[Dataset entries]
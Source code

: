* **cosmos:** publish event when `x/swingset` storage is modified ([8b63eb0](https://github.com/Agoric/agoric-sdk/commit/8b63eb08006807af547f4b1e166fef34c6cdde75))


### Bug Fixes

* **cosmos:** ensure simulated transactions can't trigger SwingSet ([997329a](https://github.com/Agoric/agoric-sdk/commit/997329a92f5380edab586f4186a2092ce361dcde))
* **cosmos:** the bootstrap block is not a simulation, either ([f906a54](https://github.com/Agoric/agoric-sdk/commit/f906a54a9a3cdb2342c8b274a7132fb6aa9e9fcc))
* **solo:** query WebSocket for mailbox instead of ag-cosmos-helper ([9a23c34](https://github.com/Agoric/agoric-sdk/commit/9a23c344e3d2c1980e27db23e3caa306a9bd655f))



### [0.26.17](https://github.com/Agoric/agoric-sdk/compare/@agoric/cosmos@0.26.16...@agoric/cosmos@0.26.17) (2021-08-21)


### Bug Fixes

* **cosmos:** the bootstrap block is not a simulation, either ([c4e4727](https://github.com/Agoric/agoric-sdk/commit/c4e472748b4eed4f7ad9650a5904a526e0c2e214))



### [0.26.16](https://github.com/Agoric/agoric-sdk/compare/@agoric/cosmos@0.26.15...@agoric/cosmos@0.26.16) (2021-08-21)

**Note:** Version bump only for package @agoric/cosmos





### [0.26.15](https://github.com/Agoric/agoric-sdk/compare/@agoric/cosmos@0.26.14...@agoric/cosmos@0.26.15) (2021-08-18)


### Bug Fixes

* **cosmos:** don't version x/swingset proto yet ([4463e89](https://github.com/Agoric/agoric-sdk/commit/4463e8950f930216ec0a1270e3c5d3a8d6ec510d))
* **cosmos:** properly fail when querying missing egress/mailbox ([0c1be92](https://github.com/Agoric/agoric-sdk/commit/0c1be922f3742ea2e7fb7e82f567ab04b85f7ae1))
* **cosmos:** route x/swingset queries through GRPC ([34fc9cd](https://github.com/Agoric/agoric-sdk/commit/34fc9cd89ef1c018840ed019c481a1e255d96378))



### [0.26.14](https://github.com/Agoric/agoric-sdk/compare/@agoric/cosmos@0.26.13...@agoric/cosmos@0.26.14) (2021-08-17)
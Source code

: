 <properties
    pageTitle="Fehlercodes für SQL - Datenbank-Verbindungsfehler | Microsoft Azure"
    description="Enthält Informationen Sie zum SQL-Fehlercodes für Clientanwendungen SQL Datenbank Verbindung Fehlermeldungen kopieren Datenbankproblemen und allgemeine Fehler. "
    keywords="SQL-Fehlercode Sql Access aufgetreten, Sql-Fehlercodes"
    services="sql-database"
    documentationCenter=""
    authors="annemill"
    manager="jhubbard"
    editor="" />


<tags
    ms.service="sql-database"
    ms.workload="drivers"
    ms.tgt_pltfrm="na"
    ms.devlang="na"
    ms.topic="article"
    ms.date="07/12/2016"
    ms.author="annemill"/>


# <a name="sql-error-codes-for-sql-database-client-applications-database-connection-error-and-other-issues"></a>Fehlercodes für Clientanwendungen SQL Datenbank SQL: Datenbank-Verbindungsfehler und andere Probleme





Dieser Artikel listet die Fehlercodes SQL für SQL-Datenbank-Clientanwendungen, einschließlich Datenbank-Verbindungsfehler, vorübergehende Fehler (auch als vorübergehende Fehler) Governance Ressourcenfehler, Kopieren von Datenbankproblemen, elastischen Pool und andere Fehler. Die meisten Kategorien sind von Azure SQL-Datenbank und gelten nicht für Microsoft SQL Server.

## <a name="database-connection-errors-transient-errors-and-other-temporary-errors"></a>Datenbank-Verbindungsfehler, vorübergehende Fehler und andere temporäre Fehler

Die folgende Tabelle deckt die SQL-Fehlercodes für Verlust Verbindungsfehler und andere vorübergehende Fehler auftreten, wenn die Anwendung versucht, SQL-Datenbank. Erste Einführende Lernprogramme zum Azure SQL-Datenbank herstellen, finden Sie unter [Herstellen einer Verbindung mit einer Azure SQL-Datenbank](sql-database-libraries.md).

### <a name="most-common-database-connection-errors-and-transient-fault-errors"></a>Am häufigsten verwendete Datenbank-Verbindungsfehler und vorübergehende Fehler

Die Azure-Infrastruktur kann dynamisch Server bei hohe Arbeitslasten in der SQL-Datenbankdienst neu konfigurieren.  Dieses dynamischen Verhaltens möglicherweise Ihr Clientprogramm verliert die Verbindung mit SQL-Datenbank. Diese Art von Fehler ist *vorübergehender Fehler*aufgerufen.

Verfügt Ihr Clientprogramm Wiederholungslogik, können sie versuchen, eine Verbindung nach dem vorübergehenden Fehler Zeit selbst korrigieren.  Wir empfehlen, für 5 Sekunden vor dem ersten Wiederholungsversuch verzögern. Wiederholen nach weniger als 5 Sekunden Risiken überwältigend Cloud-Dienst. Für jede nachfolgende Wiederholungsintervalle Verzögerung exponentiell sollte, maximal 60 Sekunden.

■ **PROBLEM DETAILS**:
For each line of the data that has the word "mailbox", report that line.

■ **EXERCISE OUTPUT**:
* **solo:** query WebSocket for mailbox instead of ag-cosmos-helper ([9a23c34](https://github.com/Agoric/agoric-sdk/commit/9a23c344e3d2c1980e27db23e3caa306a9bd655f))
* **cosmos:** properly fail when querying missing egress/mailbox ([0c1be92](https://github.com/Agoric/agoric-sdk/commit/0c1be922f3742ea2e7fb7e82f567ab04b85f7ae1))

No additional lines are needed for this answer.